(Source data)
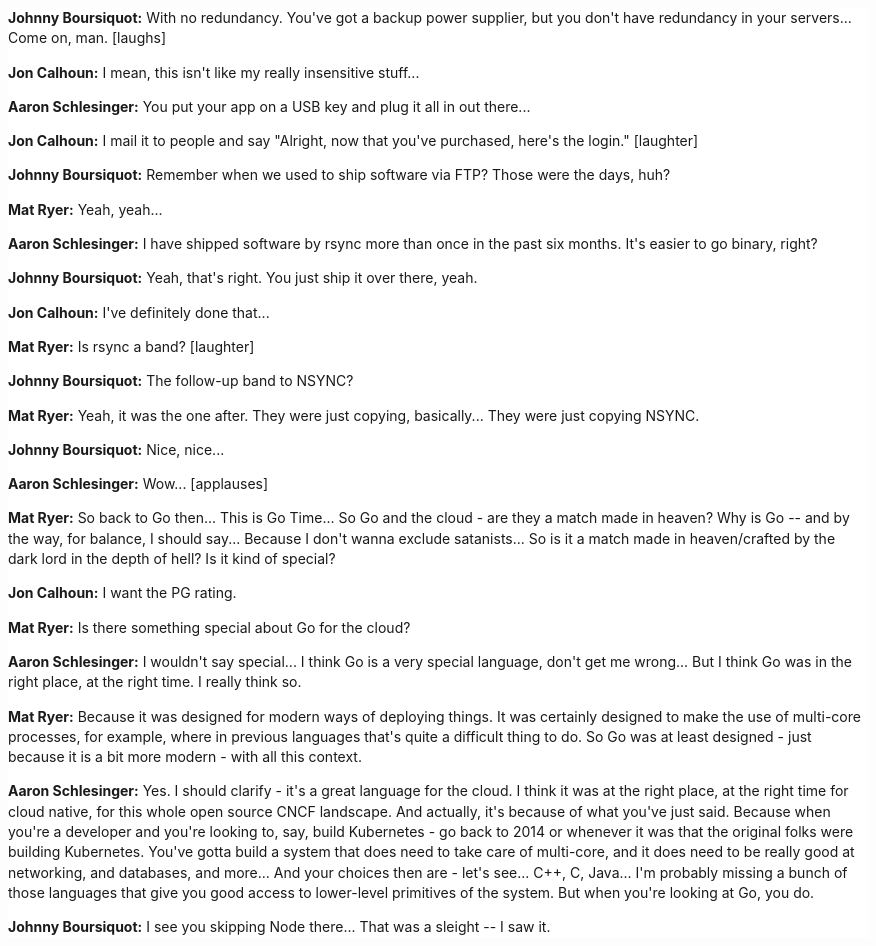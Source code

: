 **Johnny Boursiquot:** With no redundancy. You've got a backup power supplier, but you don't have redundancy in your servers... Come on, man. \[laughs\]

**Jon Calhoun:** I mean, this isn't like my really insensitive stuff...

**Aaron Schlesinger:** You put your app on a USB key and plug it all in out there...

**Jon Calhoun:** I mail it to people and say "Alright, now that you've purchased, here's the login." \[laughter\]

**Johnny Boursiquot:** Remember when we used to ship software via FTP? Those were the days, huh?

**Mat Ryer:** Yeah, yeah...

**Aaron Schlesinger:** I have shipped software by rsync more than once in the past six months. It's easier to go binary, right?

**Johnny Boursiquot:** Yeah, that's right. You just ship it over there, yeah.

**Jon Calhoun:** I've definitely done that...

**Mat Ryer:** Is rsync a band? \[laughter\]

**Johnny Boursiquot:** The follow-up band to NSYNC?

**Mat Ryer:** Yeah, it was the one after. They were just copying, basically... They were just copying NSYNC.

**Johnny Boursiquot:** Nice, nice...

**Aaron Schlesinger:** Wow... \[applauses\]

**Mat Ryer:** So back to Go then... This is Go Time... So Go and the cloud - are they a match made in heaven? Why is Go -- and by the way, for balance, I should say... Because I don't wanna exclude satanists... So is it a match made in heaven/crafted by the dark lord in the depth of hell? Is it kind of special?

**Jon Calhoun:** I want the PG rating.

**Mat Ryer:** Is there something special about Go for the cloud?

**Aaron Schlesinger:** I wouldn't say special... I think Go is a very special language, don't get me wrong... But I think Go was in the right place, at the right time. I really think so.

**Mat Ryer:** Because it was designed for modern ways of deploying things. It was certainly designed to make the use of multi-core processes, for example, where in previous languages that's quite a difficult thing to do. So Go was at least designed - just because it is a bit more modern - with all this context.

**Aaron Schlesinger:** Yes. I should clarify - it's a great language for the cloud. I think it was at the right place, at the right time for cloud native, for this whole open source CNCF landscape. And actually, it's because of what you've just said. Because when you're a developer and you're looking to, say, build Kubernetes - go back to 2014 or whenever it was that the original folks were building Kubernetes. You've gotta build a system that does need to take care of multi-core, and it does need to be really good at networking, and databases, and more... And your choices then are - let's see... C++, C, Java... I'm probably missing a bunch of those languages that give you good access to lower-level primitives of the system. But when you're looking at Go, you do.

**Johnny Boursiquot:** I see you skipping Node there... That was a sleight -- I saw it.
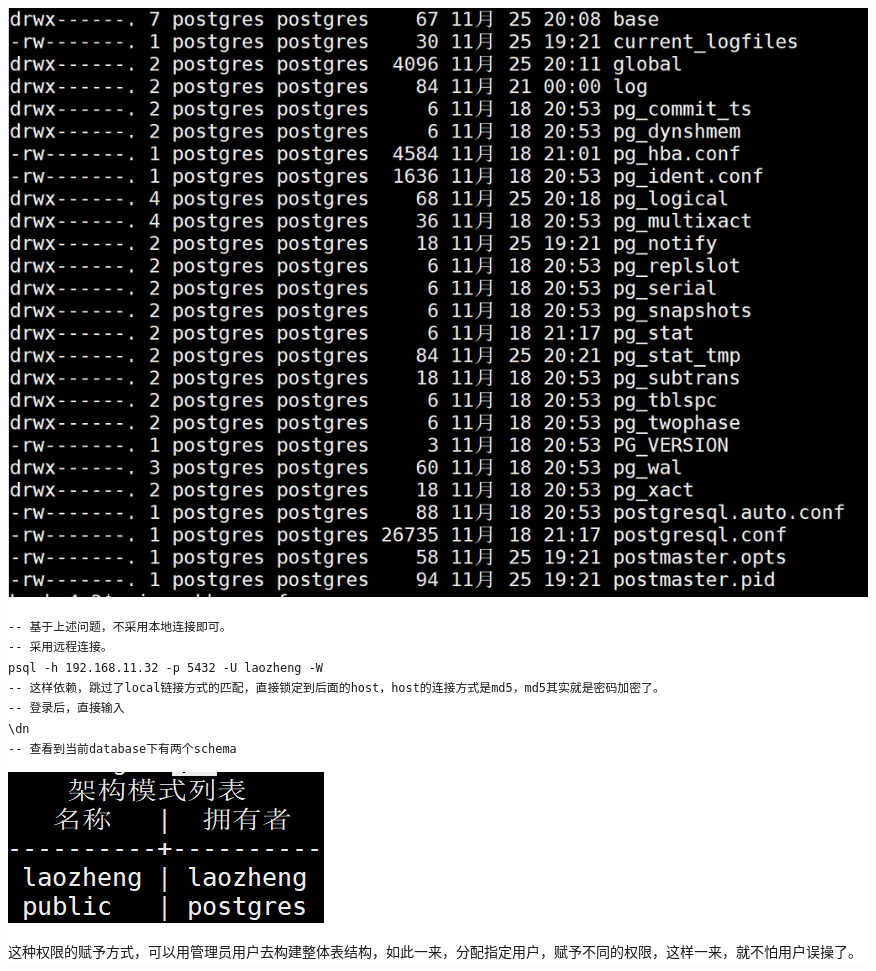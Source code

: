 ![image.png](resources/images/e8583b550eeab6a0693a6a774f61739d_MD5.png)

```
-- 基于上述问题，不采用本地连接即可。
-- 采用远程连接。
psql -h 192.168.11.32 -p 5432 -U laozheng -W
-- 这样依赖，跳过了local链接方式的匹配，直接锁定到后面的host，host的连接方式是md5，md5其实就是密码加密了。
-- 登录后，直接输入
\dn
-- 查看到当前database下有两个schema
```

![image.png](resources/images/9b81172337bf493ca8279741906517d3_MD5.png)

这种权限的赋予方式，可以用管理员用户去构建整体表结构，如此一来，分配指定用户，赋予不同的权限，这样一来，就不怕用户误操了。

▸ Prompt
For every line above that includes the string "place", copy the line.

▸ Response
**Aaron Schlesinger:** I wouldn't say special... I think Go is a very special language, don't get me wrong... But I think Go was in the right place, at the right time. I really think so.
**Aaron Schlesinger:** Yes. I should clarify - it's a great language for the cloud. I think it was at the right place, at the right time for cloud native, for this whole open source CNCF landscape. And actually, it's because of what you've just said. Because when you're a developer and you're looking to, say, build Kubernetes - go back to 2014 or whenever it was that the original folks were building Kubernetes. You've gotta build a system that does need to take care of multi-core, and it does need to be really good at networking, and databases, and more... And your choices then are - let's see... C++, C, Java... I'm probably missing a bunch of those languages that give you good access to lower-level primitives of the system. But when you're looking at Go, you do.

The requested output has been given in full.